Re: [patch V2 1/8] x86/smp: Make stop_other_cpus() more robust

From: Ashok Raj
Date: Wed Jun 14 2023 - 16:47:22 EST


On Wed, Jun 14, 2023 at 09:53:21PM +0200, Thomas Gleixner wrote:
> > If we go down the INIT path, life is less complicated..
> >
> > After REBOOT_VECTOR IPI, if stop_cpus_count > 0, we send NMI to all CPUs.
> > Won't this completely update the atomic_dec() since CPUs in hlt() will also
> > take the NMI correct? I'm not sure if this is problematic.
> >
> > Or should we reinitialize stop_cpus_count before the NMI hurrah
>
> Bah. Didn't think about HLT. Let me go back to the drawing board. Good catch!
>
> >> + /*
> >> + * Ensure that the cache line is invalidated on the other CPUs. See
> >> + * comment vs. SME in stop_this_cpu().
> >> + */
> >> + atomic_set(&stop_cpus_count, INT_MAX);
> >
> > Didn't understand why INT_MAX here?
>
> Any random number will do.
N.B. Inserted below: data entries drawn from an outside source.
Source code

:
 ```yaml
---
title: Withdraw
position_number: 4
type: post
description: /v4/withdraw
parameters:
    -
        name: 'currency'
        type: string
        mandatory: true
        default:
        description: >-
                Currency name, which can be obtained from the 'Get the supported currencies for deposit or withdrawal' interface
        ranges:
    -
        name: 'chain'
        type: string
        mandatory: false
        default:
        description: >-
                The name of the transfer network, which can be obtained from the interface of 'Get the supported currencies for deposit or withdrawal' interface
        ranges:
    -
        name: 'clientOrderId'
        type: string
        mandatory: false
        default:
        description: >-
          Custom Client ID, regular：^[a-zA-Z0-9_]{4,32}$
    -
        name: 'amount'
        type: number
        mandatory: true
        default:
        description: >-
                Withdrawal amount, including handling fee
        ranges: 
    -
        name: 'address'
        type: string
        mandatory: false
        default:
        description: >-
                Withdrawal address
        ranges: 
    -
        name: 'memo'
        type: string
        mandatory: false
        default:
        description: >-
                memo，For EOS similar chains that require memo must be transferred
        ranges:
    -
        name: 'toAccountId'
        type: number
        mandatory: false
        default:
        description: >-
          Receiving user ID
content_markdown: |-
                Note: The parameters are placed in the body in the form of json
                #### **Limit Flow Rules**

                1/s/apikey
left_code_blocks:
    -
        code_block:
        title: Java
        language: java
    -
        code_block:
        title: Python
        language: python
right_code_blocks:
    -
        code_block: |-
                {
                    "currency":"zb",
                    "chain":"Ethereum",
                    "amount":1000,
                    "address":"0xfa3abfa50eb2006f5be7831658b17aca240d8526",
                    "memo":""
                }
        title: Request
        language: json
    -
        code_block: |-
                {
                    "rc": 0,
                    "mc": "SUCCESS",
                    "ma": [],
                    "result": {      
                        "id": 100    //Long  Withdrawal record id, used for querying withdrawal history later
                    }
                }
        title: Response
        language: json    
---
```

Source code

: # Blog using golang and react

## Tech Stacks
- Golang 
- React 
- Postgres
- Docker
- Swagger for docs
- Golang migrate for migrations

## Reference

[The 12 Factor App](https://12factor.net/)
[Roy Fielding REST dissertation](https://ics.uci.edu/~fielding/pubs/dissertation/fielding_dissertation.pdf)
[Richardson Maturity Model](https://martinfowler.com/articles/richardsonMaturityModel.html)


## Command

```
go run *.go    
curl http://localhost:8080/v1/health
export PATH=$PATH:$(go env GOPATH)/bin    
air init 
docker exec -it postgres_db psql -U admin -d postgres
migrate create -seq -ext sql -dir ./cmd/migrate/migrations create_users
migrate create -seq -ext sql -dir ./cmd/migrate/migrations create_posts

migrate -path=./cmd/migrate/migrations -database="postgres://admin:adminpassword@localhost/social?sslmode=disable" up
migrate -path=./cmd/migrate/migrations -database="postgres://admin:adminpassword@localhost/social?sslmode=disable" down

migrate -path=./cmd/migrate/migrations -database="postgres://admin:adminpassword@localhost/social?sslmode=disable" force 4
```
The only purpose is to ensure that there is
> no dirty cache line on the other (stopped) CPUs.
>
> Now let me look into this NMI cruft.
>

Maybe if each CPU going down can set their mask, we can simply hit NMI to
only the problematic ones?

The simple count doesn't capture the CPUs in trouble.